Exercise prompt -
Here is the listing. Report each line in it that contains the string "feature".

Records for this task -
=-=-=-=-=
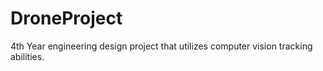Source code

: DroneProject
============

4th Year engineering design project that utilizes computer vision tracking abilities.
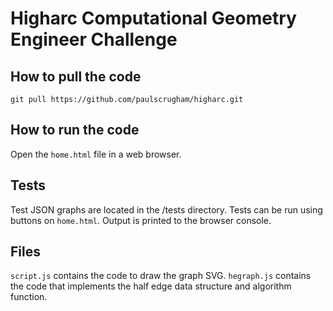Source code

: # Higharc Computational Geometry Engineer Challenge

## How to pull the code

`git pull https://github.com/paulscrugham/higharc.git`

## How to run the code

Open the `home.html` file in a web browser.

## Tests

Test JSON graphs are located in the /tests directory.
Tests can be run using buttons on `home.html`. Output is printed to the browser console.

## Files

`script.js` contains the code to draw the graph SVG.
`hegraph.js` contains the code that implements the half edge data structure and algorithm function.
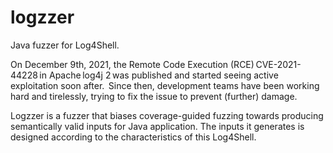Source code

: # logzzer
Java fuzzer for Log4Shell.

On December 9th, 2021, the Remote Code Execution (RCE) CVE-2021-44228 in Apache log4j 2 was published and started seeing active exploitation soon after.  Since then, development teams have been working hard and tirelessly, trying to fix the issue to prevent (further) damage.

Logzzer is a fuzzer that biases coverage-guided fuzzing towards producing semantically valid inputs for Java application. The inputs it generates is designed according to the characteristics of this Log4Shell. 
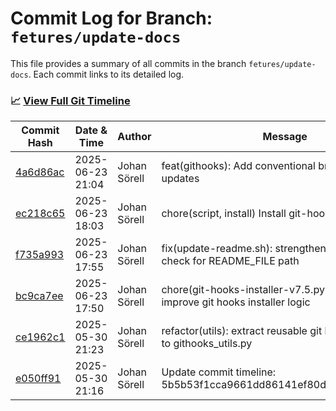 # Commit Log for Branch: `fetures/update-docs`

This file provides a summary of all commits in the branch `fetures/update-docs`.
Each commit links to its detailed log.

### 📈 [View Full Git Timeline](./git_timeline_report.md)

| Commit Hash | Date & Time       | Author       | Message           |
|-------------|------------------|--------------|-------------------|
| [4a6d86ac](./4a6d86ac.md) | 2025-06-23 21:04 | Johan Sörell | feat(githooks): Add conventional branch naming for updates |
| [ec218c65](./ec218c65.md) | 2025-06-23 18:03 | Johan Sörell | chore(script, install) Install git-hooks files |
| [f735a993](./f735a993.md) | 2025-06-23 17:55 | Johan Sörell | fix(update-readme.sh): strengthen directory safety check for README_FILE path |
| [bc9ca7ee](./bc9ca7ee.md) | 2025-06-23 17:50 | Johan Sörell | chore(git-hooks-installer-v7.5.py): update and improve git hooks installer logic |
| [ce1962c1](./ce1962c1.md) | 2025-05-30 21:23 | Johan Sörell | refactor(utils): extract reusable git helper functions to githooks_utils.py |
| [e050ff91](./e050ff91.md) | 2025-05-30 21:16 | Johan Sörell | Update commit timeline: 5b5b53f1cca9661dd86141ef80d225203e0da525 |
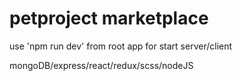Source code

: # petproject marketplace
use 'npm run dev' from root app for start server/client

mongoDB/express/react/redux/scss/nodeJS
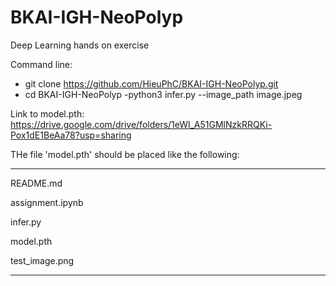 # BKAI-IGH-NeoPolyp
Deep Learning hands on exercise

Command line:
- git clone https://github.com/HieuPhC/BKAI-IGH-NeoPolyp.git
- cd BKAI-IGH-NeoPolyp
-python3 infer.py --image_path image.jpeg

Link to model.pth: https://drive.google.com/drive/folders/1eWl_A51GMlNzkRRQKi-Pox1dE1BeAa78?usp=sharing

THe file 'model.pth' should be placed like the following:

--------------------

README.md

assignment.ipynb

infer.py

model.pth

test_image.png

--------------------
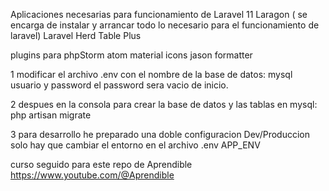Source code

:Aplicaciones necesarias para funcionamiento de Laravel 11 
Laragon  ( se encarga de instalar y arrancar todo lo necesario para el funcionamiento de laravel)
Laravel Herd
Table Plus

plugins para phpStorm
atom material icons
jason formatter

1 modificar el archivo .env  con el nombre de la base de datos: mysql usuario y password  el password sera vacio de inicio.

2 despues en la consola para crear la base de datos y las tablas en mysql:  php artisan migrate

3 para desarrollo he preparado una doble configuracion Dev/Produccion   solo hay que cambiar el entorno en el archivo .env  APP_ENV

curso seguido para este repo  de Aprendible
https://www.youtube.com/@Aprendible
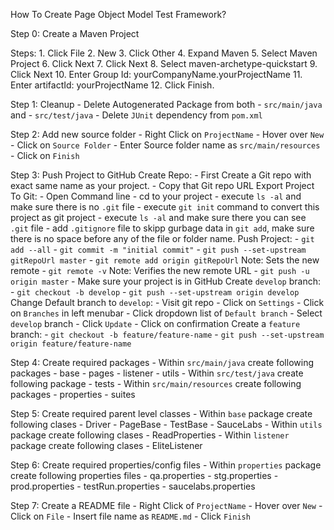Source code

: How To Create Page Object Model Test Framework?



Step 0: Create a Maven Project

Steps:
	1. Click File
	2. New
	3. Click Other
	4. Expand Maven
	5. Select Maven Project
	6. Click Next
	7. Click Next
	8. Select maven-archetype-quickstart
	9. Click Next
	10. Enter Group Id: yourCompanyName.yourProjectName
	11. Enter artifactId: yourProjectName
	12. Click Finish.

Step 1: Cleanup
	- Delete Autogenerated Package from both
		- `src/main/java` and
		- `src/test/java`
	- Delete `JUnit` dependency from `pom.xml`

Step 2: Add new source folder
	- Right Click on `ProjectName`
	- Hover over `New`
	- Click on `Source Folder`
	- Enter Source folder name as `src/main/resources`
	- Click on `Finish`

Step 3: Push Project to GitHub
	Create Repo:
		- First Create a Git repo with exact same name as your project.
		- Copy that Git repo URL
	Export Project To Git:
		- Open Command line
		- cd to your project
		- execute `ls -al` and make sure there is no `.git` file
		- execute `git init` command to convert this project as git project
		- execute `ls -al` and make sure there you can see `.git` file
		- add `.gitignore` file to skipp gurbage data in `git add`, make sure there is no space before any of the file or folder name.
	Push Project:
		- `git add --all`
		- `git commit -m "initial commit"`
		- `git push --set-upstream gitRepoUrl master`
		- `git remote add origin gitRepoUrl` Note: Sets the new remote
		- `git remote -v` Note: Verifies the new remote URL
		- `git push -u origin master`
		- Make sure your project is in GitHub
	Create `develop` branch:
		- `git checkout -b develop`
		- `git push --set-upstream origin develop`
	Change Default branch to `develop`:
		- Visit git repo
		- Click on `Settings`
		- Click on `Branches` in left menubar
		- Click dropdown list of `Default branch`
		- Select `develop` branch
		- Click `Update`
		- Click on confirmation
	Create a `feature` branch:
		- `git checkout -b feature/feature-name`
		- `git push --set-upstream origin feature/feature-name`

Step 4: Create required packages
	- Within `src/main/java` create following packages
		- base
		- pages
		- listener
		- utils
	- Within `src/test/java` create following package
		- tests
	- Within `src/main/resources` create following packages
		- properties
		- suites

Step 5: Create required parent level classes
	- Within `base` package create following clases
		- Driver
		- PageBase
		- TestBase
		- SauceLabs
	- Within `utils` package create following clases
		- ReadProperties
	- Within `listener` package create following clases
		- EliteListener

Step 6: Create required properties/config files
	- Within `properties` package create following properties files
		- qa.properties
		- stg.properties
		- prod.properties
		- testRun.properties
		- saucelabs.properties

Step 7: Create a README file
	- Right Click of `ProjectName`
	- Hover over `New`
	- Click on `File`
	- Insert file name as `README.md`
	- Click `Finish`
=-=-=-=-=
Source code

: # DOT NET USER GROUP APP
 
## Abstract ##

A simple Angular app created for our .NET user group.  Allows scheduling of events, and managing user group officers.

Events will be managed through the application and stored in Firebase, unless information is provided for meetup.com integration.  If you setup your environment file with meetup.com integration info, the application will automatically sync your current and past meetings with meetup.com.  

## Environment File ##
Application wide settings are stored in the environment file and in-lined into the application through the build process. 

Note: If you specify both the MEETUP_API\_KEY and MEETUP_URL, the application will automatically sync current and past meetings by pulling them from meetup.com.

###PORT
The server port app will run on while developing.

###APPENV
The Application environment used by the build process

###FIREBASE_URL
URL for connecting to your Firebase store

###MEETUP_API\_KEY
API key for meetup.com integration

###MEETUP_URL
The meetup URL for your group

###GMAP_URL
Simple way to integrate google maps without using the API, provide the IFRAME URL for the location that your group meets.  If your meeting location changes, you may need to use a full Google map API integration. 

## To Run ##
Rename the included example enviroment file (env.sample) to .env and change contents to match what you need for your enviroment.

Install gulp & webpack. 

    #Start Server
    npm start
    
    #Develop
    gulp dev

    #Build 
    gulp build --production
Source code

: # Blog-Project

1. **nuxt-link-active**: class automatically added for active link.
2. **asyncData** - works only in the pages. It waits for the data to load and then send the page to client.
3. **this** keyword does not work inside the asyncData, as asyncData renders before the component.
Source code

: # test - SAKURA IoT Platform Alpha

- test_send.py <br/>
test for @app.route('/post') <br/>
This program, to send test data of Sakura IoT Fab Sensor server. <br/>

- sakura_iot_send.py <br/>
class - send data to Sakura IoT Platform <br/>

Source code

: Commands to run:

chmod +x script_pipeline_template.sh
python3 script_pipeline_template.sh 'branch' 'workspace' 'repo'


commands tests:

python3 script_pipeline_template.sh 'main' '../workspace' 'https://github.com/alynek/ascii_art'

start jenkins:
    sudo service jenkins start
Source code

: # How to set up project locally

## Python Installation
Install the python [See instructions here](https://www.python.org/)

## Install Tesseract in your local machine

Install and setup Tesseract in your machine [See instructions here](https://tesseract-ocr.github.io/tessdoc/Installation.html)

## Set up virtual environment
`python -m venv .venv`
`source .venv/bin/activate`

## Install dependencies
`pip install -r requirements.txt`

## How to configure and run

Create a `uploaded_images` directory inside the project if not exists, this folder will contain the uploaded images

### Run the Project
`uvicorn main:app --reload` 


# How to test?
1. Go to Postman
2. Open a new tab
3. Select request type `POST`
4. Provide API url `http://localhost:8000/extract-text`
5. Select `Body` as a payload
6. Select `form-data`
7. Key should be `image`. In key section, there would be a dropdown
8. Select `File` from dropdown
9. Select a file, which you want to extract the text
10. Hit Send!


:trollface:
=-=-=-=-=
Task output -
	Create a `feature` branch:
		- `git checkout -b feature/feature-name`
		- `git push --set-upstream origin feature/feature-name`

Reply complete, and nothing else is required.